GenericMappingTools/pygmt

New alias system towards a more Pythonic interface

seisman opened this issue · 3 comments

GMT's single-letter options (e.g. -B) are difficult to read/understand, so they are not recommended for use in PyGMT. Instead, PyGMT uses long-form parameters and the PyGMT alias system is responsible for translating PyGMT long-form parameters into the corresponding short-form GMT options. The alias system was originally implemented by @leouieda in aad12e0 (seven years ago!) and hasn't changed much since then. The alias system has some limitations and flaws that prevent us from achieving the project goal: "Build a Pythonic API for GMT". Now it's time to design a new alias system. This issue reviews the current alias system and proposes a new alias system. The initial implementation of the proposed new alias system is available for review in #3238.

The current alias system

Currently, the alias system looks like this:

@fmt_docstrings
@use_alias(
    R="region",
    B="frame",
    J="projection",
)
@kwargs_to_strings(R="sequence")
def func(self, **kwargs):
    with Session() as lib:
        lib.call_module("basemap", args=build_arg_list(kwargs))

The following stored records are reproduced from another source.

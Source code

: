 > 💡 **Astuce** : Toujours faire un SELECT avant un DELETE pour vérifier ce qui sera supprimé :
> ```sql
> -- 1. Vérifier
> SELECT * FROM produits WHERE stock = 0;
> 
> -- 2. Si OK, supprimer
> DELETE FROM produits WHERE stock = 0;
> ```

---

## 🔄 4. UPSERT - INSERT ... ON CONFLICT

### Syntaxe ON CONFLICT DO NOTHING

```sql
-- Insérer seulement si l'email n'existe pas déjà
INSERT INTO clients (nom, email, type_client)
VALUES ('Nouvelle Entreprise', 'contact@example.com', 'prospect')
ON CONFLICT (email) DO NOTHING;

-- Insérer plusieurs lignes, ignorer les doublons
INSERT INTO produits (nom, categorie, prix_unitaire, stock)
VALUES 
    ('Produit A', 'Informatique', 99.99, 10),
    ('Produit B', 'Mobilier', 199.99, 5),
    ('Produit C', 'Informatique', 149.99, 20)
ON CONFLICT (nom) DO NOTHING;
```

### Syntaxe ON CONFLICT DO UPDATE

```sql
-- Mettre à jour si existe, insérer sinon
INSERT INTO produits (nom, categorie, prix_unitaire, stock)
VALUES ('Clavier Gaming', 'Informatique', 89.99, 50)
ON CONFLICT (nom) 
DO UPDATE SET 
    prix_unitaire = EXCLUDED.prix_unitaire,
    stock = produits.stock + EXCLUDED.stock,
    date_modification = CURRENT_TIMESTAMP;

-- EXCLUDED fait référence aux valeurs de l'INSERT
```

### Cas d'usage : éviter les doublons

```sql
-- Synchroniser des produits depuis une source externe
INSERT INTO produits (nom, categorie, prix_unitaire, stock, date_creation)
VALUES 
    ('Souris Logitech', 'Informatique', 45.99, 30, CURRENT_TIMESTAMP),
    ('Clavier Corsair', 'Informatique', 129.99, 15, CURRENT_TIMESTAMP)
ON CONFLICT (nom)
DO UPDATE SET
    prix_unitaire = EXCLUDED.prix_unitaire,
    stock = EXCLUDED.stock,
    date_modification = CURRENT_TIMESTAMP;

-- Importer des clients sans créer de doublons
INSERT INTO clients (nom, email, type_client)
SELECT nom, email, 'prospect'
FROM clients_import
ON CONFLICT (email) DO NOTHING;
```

The current alias system works in this way:

  1. The kwargs_to_string decorator converts an argument to a string. The argument can be a string, a numeric value, or a sequence (e.g., converting region=[10, 20, 30, 40] to region="10/20/30/40").
  2. The use_alias decorator maps long-form PyGMT parameters (e.g, region) to short-form GMT options (e.g., R). The short-form options are then stored in kwargs (i.e., converting region="10/20/30/40" to kwargs["R"]="10/20/30/40".
  3. build_arg_list (previously build_arg_string) converts the dictionary kwargs to a list/string that GMT API can take.

The current alias system has some known limitations and flaws:

  1. Long arguments are difficult to read/write.

    Since each GMT option usually has many modifiers, some arguments are very long and no tab autocompletion is possible.

    Here is an example from #1082:

    fig.logo(position="jTR+o0.3c/0.6c+w3c", box="+p1p+glightblue")
    

    The parameter names position and box are good, but their arguments are difficult to write/read. In #1082, some candidate solutions (dict, class or function) were proposed. Please refer to #1082 for detailed discussions.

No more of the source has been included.